Si no reconocemos que el caminar por este mundo transitorio y material es una batalla de vida o muerte del alma, estamos desperdiciando toda la gracia recibida de nuestro Señor Jesucristo, que es la llave del camino, la senda de la verdad, la conquista de la vida eterna. La trampa más grande, tendida por el enemigo a la humanidad, es el hacernos creer que la vida eterna comienza cuando muere la carne y no durante esta vida, la cual hace aparecer como si fuera otra, separada a la que viene en el espíritu. Si de algo nos ha liberado Jesús es del inmenso error sembrado por el enemigo en el paganismo oriental por miles de generaciones, el error de la reencarnación. Cristo nos mostró cómo existe una sola vida en la carne. El alma nunca regresa a su cuerpo material, sino hasta el momento del juicio final, donde le será integrado un cuerpo perfecto. La astucia del enemigo, que siempre imita lo divino para confundir al hombre, toma el conocimiento que tiene por ser ángel, de que estamos unidos a un solo cuerpo, a un solo árbol, desde el pecado original y, por lo tanto, todos nuestros antepasados están vinculados con nosotros, no solo en una forma genética, sino también en una espiritual. Todo esto lo tomó Satanás y lo convirtió en reencarnación. Mediante el ocultismo y todas las prácticas paganas de Oriente, el ser humano ha sido separado de la gracia por siglos de siglos. El hecho de que llevamos en nosotros la información de toda la historia de la carne, desde Adán y Eva, hace que Satanás, por medio de regresiones, lleve a mostrarles otras vidas a las criaturas atrapadas en su error y hace creer que esas vidas son de ese mismo espíritu, cuando, en realidad, son las de sus antepasados que están unidos al mismo árbol. El Señor me muestra cómo somos un mismo árbol, y cada uno de nosotros pertenece a una rama del mismo, rama que se remonta hasta nuestros primeros padres, Adán y Eva. Por medio de esa rama, recibimos millones de bendiciones como consecuencia de las buenas acciones de los antepasados, y que el Oriente lo hace aparecer como karma o ley de causa y efecto. También recibimos maldiciones, las cuales se deben a un número limitado de generaciones que Oriente llama mal karma.

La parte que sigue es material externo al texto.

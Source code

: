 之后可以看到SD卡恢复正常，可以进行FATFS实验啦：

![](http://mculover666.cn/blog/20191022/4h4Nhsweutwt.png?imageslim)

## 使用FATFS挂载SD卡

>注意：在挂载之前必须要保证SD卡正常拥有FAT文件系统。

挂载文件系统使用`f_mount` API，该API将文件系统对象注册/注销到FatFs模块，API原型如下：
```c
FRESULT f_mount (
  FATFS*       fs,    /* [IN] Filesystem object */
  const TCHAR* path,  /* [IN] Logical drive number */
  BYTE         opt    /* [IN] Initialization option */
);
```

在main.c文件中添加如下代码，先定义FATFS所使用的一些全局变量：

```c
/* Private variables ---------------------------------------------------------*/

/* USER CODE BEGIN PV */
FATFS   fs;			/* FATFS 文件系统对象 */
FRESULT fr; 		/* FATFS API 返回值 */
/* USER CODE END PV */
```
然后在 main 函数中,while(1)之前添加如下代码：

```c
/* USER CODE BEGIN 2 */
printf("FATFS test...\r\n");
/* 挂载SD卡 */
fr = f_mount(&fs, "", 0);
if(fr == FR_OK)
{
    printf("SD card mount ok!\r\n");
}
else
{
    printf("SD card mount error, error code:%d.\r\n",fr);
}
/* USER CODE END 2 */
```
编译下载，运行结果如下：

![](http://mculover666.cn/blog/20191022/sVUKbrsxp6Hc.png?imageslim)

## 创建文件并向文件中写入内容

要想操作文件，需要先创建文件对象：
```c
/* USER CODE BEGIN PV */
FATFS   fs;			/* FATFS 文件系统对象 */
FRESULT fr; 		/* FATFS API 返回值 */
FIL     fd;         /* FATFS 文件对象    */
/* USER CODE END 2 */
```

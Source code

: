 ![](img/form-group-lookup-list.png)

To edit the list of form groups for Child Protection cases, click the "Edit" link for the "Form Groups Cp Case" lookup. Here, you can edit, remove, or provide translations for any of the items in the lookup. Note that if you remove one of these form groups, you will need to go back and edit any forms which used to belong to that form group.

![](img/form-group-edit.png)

Dice el Señor que una inmensa porción de la humanidad hoy es un producto de la fornicación y no del amor. Seres humanos que son concebidos a diestra y siniestra, en medio de los pecados más abominables. Todas estas criaturas son, en su mayoría, rechazadas desde el vientre materno y miles de ellas abortadas. Nacen en un mundo sin amor y arrastran la carga, no solo del pecado original, sino también de la abominación del pecado de los padres materiales.
Debido a esta masiva ausencia de amor en tantos millones de seres humanos que nacen en medio de los más horribles pecados, el mundo no podría estar más oscuro. Estamos inundados de resentimientos, de odios, de corazones abandonados y pisoteados, desde antes de salir del vientre de la madre. Una humanidad que, en su mayoría, busca resolver su dolor creando dolor en los demás e infligiéndose una naturaleza autodestructiva. Así crean un escenario de vicio, de muerte y desolación. El mismo pecado que penetra la carne, por medio de la impureza sexual, se convierte en su propia esencia que no es más que la muerte, pero ya no la muerte tan solo del cuerpo material, sino también la del alma misma.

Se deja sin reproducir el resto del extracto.